Faculty and staff members at both the University of Mississippi and the Medical Center are moving forward on those three tracks simultaneously. For example, the National Center for Natural Products Research at the UM School of Pharmacy has recently gained approval from two federal agencies to grow a certain quota of the particular strain.
However many requirements remain ahead and meeting them could take a year or more.
Anecdotal evidence suggests CBD oil may be effective for intractable epilepsy in children. However, rigorous and formal research studies in humans need to be conducted to establish the oil’s effectiveness and safety.
Any such clinical trial established at UMMC would initially involve children with refractory or more serious types of epilepsy. There are no current plans to study the effectiveness of CBD oil or smoked marijuana on seizure activity in adults. Nor do neurologists at UMMC feel that smoked marijuana – whether medical or recreational – currently has a place in treating epilepsy.
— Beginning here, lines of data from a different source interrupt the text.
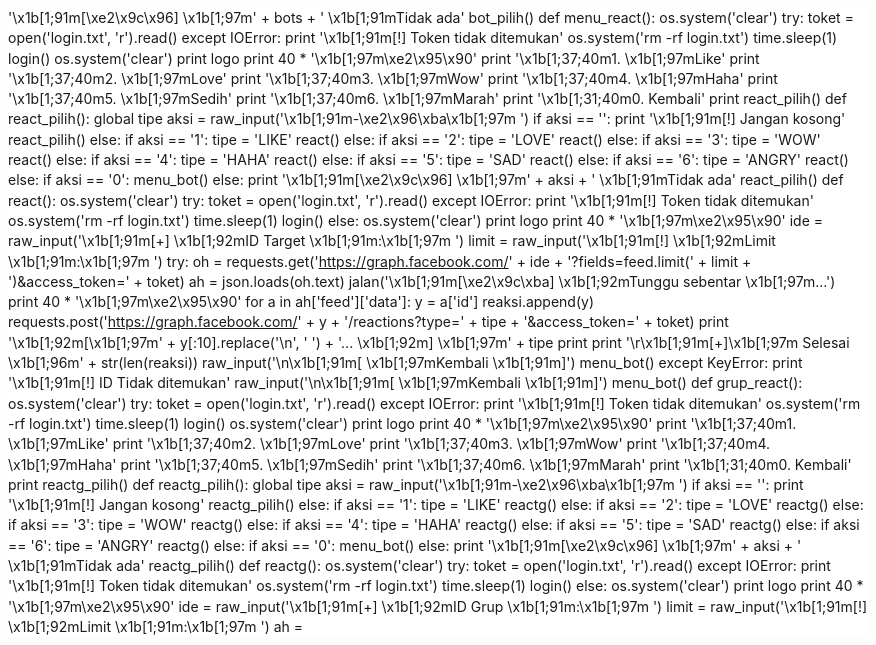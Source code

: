 '\x1b[1;91m[\xe2\x9c\x96] \x1b[1;97m' + bots + ' \x1b[1;91mTidak ada'                                         bot_pilih()   def menu_react():     os.system('clear')     try:         toket = open('login.txt', 'r').read()     except IOError:         print '\x1b[1;91m[!] Token tidak ditemukan'         os.system('rm -rf login.txt')         time.sleep(1)         login()      os.system('clear')     print logo     print 40 * '\x1b[1;97m\xe2\x95\x90'     print '\x1b[1;37;40m1. \x1b[1;97mLike'     print '\x1b[1;37;40m2. \x1b[1;97mLove'     print '\x1b[1;37;40m3. \x1b[1;97mWow'     print '\x1b[1;37;40m4. \x1b[1;97mHaha'     print '\x1b[1;37;40m5. \x1b[1;97mSedih'     print '\x1b[1;37;40m6. \x1b[1;97mMarah'     print '\x1b[1;31;40m0. Kembali'     print     react_pilih()   def react_pilih():     global tipe     aksi = raw_input('\x1b[1;91m-\xe2\x96\xba\x1b[1;97m ')     if aksi == '':         print '\x1b[1;91m[!] Jangan kosong'         react_pilih()     else:         if aksi == '1':             tipe = 'LIKE'             react()         else:             if aksi == '2':                 tipe = 'LOVE'                 react()             else:                 if aksi == '3':                     tipe = 'WOW'                     react()                 else:                     if aksi == '4':                         tipe = 'HAHA'                         react()                     else:                         if aksi == '5':                             tipe = 'SAD'                             react()                         else:                             if aksi == '6':                                 tipe = 'ANGRY'                                 react()                             else:                                 if aksi == '0':                                     menu_bot()                                 else:                                     print '\x1b[1;91m[\xe2\x9c\x96] \x1b[1;97m' + aksi + ' \x1b[1;91mTidak ada'                                     react_pilih()   def react():     os.system('clear')     try:         toket = open('login.txt', 'r').read()     except IOError:         print '\x1b[1;91m[!] Token tidak ditemukan'         os.system('rm -rf login.txt')         time.sleep(1)         login()     else:         os.system('clear')         print logo         print 40 * '\x1b[1;97m\xe2\x95\x90'         ide = raw_input('\x1b[1;91m[+] \x1b[1;92mID Target \x1b[1;91m:\x1b[1;97m ')         limit = raw_input('\x1b[1;91m[!] \x1b[1;92mLimit \x1b[1;91m:\x1b[1;97m ')         try:             oh = requests.get('https://graph.facebook.com/' + ide + '?fields=feed.limit(' + limit + ')&amp;access_token=' + toket)             ah = json.loads(oh.text)             jalan('\x1b[1;91m[\xe2\x9c\xba] \x1b[1;92mTunggu sebentar \x1b[1;97m...')             print 40 * '\x1b[1;97m\xe2\x95\x90'             for a in ah['feed']['data']:                 y = a['id']                 reaksi.append(y)                 requests.post('https://graph.facebook.com/' + y + '/reactions?type=' + tipe + '&amp;access_token=' + toket)                 print '\x1b[1;92m[\x1b[1;97m' + y[:10].replace('\n', ' ') + '... \x1b[1;92m] \x1b[1;97m' + tipe              print             print '\r\x1b[1;91m[+]\x1b[1;97m Selesai \x1b[1;96m' + str(len(reaksi))             raw_input('\n\x1b[1;91m[ \x1b[1;97mKembali \x1b[1;91m]')             menu_bot()         except KeyError:             print '\x1b[1;91m[!] ID Tidak ditemukan'             raw_input('\n\x1b[1;91m[ \x1b[1;97mKembali \x1b[1;91m]')             menu_bot()   def grup_react():     os.system('clear')     try:         toket = open('login.txt', 'r').read()     except IOError:         print '\x1b[1;91m[!] Token tidak ditemukan'         os.system('rm -rf login.txt')         time.sleep(1)         login()      os.system('clear')     print logo     print 40 * '\x1b[1;97m\xe2\x95\x90'     print '\x1b[1;37;40m1. \x1b[1;97mLike'     print '\x1b[1;37;40m2. \x1b[1;97mLove'     print '\x1b[1;37;40m3. \x1b[1;97mWow'     print '\x1b[1;37;40m4. \x1b[1;97mHaha'     print '\x1b[1;37;40m5. \x1b[1;97mSedih'     print '\x1b[1;37;40m6. \x1b[1;97mMarah'     print '\x1b[1;31;40m0. Kembali'     print     reactg_pilih()   def reactg_pilih():     global tipe     aksi = raw_input('\x1b[1;91m-\xe2\x96\xba\x1b[1;97m ')     if aksi == '':         print '\x1b[1;91m[!] Jangan kosong'         reactg_pilih()     else:         if aksi == '1':             tipe = 'LIKE'             reactg()         else:             if aksi == '2':                 tipe = 'LOVE'                 reactg()             else:                 if aksi == '3':                     tipe = 'WOW'                     reactg()                 else:                     if aksi == '4':                         tipe = 'HAHA'                         reactg()                     else:                         if aksi == '5':                             tipe = 'SAD'                             reactg()                         else:                             if aksi == '6':                                 tipe = 'ANGRY'                                 reactg()                             else:                                 if aksi == '0':                                     menu_bot()                                 else:                                     print '\x1b[1;91m[\xe2\x9c\x96] \x1b[1;97m' + aksi + ' \x1b[1;91mTidak ada'                                     reactg_pilih()   def reactg():     os.system('clear')     try:         toket = open('login.txt', 'r').read()     except IOError:         print '\x1b[1;91m[!] Token tidak ditemukan'         os.system('rm -rf login.txt')         time.sleep(1)         login()     else:         os.system('clear')         print logo         print 40 * '\x1b[1;97m\xe2\x95\x90'         ide = raw_input('\x1b[1;91m[+] \x1b[1;92mID Grup \x1b[1;91m:\x1b[1;97m ')         limit = raw_input('\x1b[1;91m[!] \x1b[1;92mLimit \x1b[1;91m:\x1b[1;97m ')         ah =
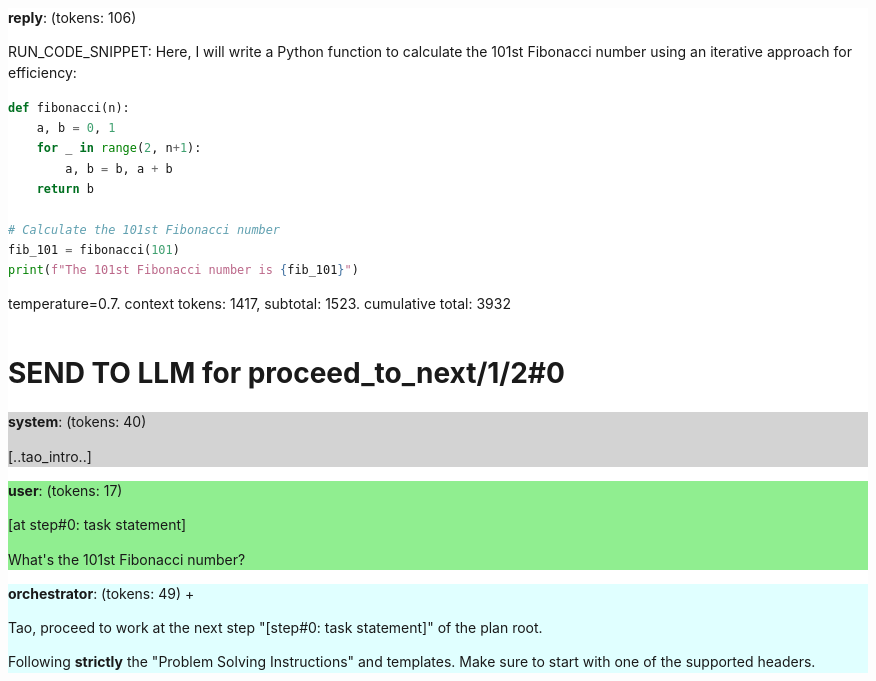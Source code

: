 
<div class="section_header " style="background-color:white">
<div class="header"><b>reply</b>: (tokens: 106) </div>
<div class="content">

RUN_CODE_SNIPPET:
Here, I will write a Python function to calculate the 101st Fibonacci number using an iterative approach for efficiency:

```python
def fibonacci(n):
    a, b = 0, 1
    for _ in range(2, n+1):
        a, b = b, a + b
    return b

# Calculate the 101st Fibonacci number
fib_101 = fibonacci(101)
print(f"The 101st Fibonacci number is {fib_101}")
```

temperature=0.7. context tokens: 1417, subtotal: 1523. cumulative total: 3932


</div></div>



# SEND TO LLM for proceed_to_next/1/2#0
<div class="section_header " style="background-color:lightgrey">
<div class="header"><b>system</b>: (tokens: 40) </div>
<div class="content">

[..tao_intro..]


</div></div>

<div class="section_header " style="background-color:lightgreen">
<div class="header"><b>user</b>: (tokens: 17) </div>
<div class="content">

[at step#0: task statement]

What's the 101st Fibonacci number?


</div></div>

<div class="section_header collapsible" style="background-color:lightcyan">
<div class="header"><b>orchestrator</b>: (tokens: 49) +</div>
<div class="content">

Tao, proceed to work at the next step "[step#0: task statement]" of the plan root.

Following **strictly** the "Problem Solving Instructions" and templates.
Make sure to start with one of the supported headers.


</div></div>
The regulatory requirements for growth, production and use of CBD oil, and the safety measures involved in establishing a clinical trial are both significant and in place with good reason.
We understand the urgency and immediate need for improved treatments and are moving forward under that motivation. At the same time, our efforts are balanced by great measures of care, safety and compliance with current laws and the safety of the patients.
If and when regulatory requirements are met and clinical-trial setup is complete, enrollment of appropriate patients will begin.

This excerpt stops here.